Success Tips From a World Series Hero

LINDA KESTER

04 Feb Success Tips From a World Series Hero

In 1969,Ron Swoboda played a key role in helping the New York Mets win their first World Series championship beating the Baltimore Orioles. Swoboda is an intelligent, articulate, affable guy who played nine years in the big leagues. He is known for a phenomenal catch he made in game four of the ’69 series. He is also a Mets icon. He is held in such esteem that he was asked to throw out the first pitch of game four of the National League Division Series against the Los Angeles Dodges this past season.

Swoboda was in South Florida to coach the Mets Fantasy Camp and he was generous enough to sit down with me and share his thoughts on baseball and life.

What do you think makes a winning team?

“To win it all you have to have it all. Baseball has such a long season with lots of games. There’s a lot of ebb and flow. In baseball, if you are getting better you can stumble a little bit in the beginning of the season, but there’s a point where you need to do the things you need to do, if you’re going to succeed.”

“I won one year. One year I played on a winner. If you look at the league, most guys don’t get that opportunity. This is before wildcard games were started (which I think are a great idea). In baseball you better be able to get ‘um out and shorten the game. That means good pitching. A winning team in baseball has to have good pitching because good pitching beats good hitting.”

“In 1969 we had a superior pitching staff; this helped us hold down the opposing team’s offense. We were never out of games in the third inning. If we got three runs, we’d win. Great pitching takes pressure off the hitter. You didn’t feel like you needed five or six runs to win.”

 How do you put a good team together?

“There are basics. If you are the guy putting the team together you have to have some go-to guys that create impact. You can win with a handful of impact players. There is absolutely a connection of having go-to pitchers. Starting pitchers and finishers. If you have a handful of those kind ‘a guys, you can be a winner. Not every guy on a winning team is a champion or a go-to guy. But if you have a good core of go-to everyday winners, they can lift the game of the other players. Impact performers can create a space for the average performer. Most teams have some impact players that can take you deep in the game; they create opportunities for the more average guys to contribute in winning ways. If you don’t have those guys to get the game to a certain point where you can win it, then you don’t have any lift. Take a guy like me, who was an average player, and throw in some of those moments where the team lifts you, then you make championship plays. We had a great starting rotation and we could close games. Our starting rotation got better and our game got better as the season went on. There were injuries, but we played through them. We scored more runs, because we picked up Donn Clendenon, but without good pitching we’re not there, period.”

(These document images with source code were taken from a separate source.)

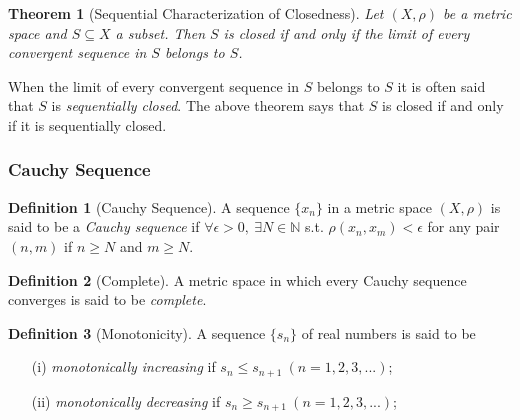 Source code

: \documentclass{article}
\newtheorem{theorem}{Theorem}[section]
\numberwithin{theorem}{subsection}
\numberwithin{theorem}{subsubsection}
\theoremstyle{definition}
\newtheorem{definition}{Definition}[section]
\numberwithin{definition}{subsection}
\numberwithin{definition}{subsubsection}
\begin{document}
\begin{theorem}[Sequential Characterization of Closedness]
    Let $(X,\rho)$ be a metric space and $S \subseteq X$ a subset. Then $S$ is closed if and only if the limit of every convergent sequence in $S$ belongs to $S$.
\end{theorem}

When the limit of every convergent sequence in $S$ belongs to $S$ it is often said that $S$ is \textit{sequentially closed}. The above theorem says that $S$ is closed if and only if it is sequentially closed.
\\


\subsubsection{Cauchy Sequence} 

\begin{definition}[Cauchy Sequence]
    A sequence $\{x_{n}\}$ in a metric space $(X,\rho)$ is said to be a \textit{Cauchy sequence} if $\forall \epsilon > 0,\ \exists N \in \mathbb{N}$ s.t. $\rho(x_{n},x_{m}) < \epsilon$ for any pair $(n,m)$ if $n \geq N$ and $m \geq N$.
\end{definition}

\begin{definition}[Complete]
    A metric space in which every Cauchy sequence converges is said to be \textit{complete}.
\end{definition}

\begin{definition}[Monotonicity]
    A sequence $\{s_{n}\}$ of real numbers is said to be
    \begin{itemize}
        \item[(i)] \textit{monotonically increasing} if $s_{n} \leq s_{n+1}\ (n = 1,2,3,...)$;
        \item[(ii)] \textit{monotonically decreasing} if $s_{n} \geq s_{n+1}\ (n = 1,2,3,...)$;
    \end{itemize}
\end{definition}


\begin{comment}
======================================================================================================================================================================================================================================================================================COMPLEX ANALYSIS================================================ ====================================================================================================================================================================================================================================
\end{comment}
\end{document}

“We played good defense behind that great pitching. So when the ball came into play, we made the play. We were a very good defensive team and pitching is part of defense.” Cause with good pitching the ball doesn’t come into play as hard, as tough; you don’t have many difficult fielding plays. It keeps you in a position where what you’re able to do…is enough.”

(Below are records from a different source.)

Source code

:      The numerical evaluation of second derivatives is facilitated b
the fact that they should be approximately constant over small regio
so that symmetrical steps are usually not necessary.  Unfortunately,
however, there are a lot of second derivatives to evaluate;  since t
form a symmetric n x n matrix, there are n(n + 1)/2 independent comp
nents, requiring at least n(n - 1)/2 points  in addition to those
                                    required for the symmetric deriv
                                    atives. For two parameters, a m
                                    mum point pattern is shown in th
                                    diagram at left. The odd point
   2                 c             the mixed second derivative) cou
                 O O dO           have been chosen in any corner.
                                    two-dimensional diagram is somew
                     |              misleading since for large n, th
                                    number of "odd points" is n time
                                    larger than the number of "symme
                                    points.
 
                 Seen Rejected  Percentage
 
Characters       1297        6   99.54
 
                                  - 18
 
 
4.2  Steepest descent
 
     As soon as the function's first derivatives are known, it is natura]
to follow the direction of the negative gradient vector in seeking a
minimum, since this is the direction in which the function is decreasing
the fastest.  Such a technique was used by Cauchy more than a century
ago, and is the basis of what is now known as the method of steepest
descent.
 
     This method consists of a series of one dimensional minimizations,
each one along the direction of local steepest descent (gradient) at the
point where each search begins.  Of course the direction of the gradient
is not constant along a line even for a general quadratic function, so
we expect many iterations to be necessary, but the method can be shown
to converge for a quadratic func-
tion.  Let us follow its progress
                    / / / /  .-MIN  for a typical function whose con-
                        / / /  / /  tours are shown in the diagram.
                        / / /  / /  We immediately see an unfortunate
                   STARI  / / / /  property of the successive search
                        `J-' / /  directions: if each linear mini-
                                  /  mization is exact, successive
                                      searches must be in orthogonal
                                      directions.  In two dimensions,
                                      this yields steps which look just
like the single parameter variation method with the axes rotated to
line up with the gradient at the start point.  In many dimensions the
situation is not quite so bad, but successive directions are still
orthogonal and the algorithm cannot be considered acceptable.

What should a baseball player do if he finds himself in a slump?

“I think you look hard at what you’re doing, what’s happening to you and see if there is something you can fix. That’s the hardest time for ‘ya. You have to ask meaningful questions, but you know, practice becomes so much more important because you gotta figure something out. Now a days, you have video back up, we didn’t have as much of that. You look at what you’re doing and ask yourself when you are practicing, what’s the thing that will get me back to something useful? You keep going to fundamentals. Am I doing the fundamentals? Is there something in there that is keeping me from succeeding? If you don’t understand the fundamentals you are always going to be a bigger victim of the ups and downs. If you really understand the fundaments you can find your way out of the valleys a little faster.”

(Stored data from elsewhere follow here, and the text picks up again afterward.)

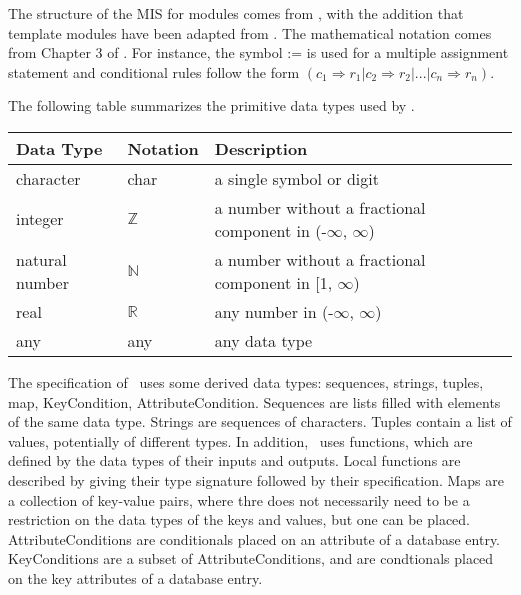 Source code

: \documentclass[12pt, titlepage]{article}
\begin{document}

The structure of the MIS for modules comes from \citet{HoffmanAndStrooper1995},
with the addition that template modules have been adapted from
\cite{GhezziEtAl2003}.  The mathematical notation comes from Chapter 3 of
\citet{HoffmanAndStrooper1995}.  For instance, the symbol := is used for a
multiple assignment statement and conditional rules follow the form $(c_1
\Rightarrow r_1 | c_2 \Rightarrow r_2 | ... | c_n \Rightarrow r_n )$.

The following table summarizes the primitive data types used by \progname.

\begin{center}
  \renewcommand{\arraystretch}{1.2}
  \noindent
  \begin{tabular}{l l p{7.5cm}}
    \toprule
    \textbf{Data Type} & \textbf{Notation} & \textbf{Description}\\
    \midrule
    character & char & a single symbol or digit\\
    integer & $\mathbb{Z}$ & a number without a fractional component
    in (-$\infty$, $\infty$) \\
    natural number & $\mathbb{N}$ & a number without a fractional
    component in [1, $\infty$) \\
    real & $\mathbb{R}$ & any number in (-$\infty$, $\infty$)\\
    any & any & any data type\\
    \bottomrule
  \end{tabular}
\end{center}

\noindent
The specification of \progname \ uses some derived data types:
sequences, strings, tuples, map, KeyCondition, AttributeCondition. Sequences
are lists filled with elements of the same data type. Strings
are sequences of characters. Tuples contain a list of values, potentially of
different types. In addition, \progname \ uses functions, which
are defined by the data types of their inputs and outputs. Local functions are
described by giving their type signature followed by their specification. Maps
are a collection of key-value pairs, where thre does not necessarily need to
be a restriction on the data types of the keys and values, but one can be
placed. AttributeConditions are conditionals placed on an attribute of a
database entry. KeyConditions are a subset of AttributeConditions, and are
condtionals placed on the key attributes of a database entry.
\end{document}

How do you handle failure?

“I really believe if you can impersonalize it, you’ll be okay. Failure is only YOU if you’re willing to accept it. If you’re not willing to accept it, and you are willing to work through it and not take it personally, you will be better off. There is something about when you fail at something, you take it personally. You think, ‘I’m no good at this; I just can’t do this’…well you just don’t know. Most things are stages of growth and the only way you get to stages of growth is with a constant effort. Otherwise you flatten out or you go away. Look, the survival rate in baseball is pretty low. Most guys who come into professional baseball don’t even get a sniff of the big leagues. They move on and they don’t progress. But it’s not just the guys with innate ability, it’s guys that hang in there and work at it and don’t accept failure; Don’t accept it and don’t take it personally. They aren’t embarrassed by an initial failure, they don’t accept the fact that that describes them, and that’s hard to do. Get your ego out of the way. Ego is not a bad thing. It’s keeping your ego from turning on you when things go rotten, that’s the hard thing.”

 Why did the Mets lose the World Series this year?

“They lost because Kansas City’s skill set played into what the Mets were struggling with, defense and putting the bat on the ball. Kansas City is full of contact hitters; they put the ball in play. The Mets were like someone with a big suitcase running to catch the train. They were running to catch up…they let games get away from them. The Mets were weak in a few defensive positions and Kansas City was on fire. Their team attitude was incredible. “

Do you think the Mets have a chance in 2016?

“Definitely. They replaced the players they lost and they’ll start the season with even better pitching than last year. They are going to be good right out of the gate.”

How do you think baseball relates to life?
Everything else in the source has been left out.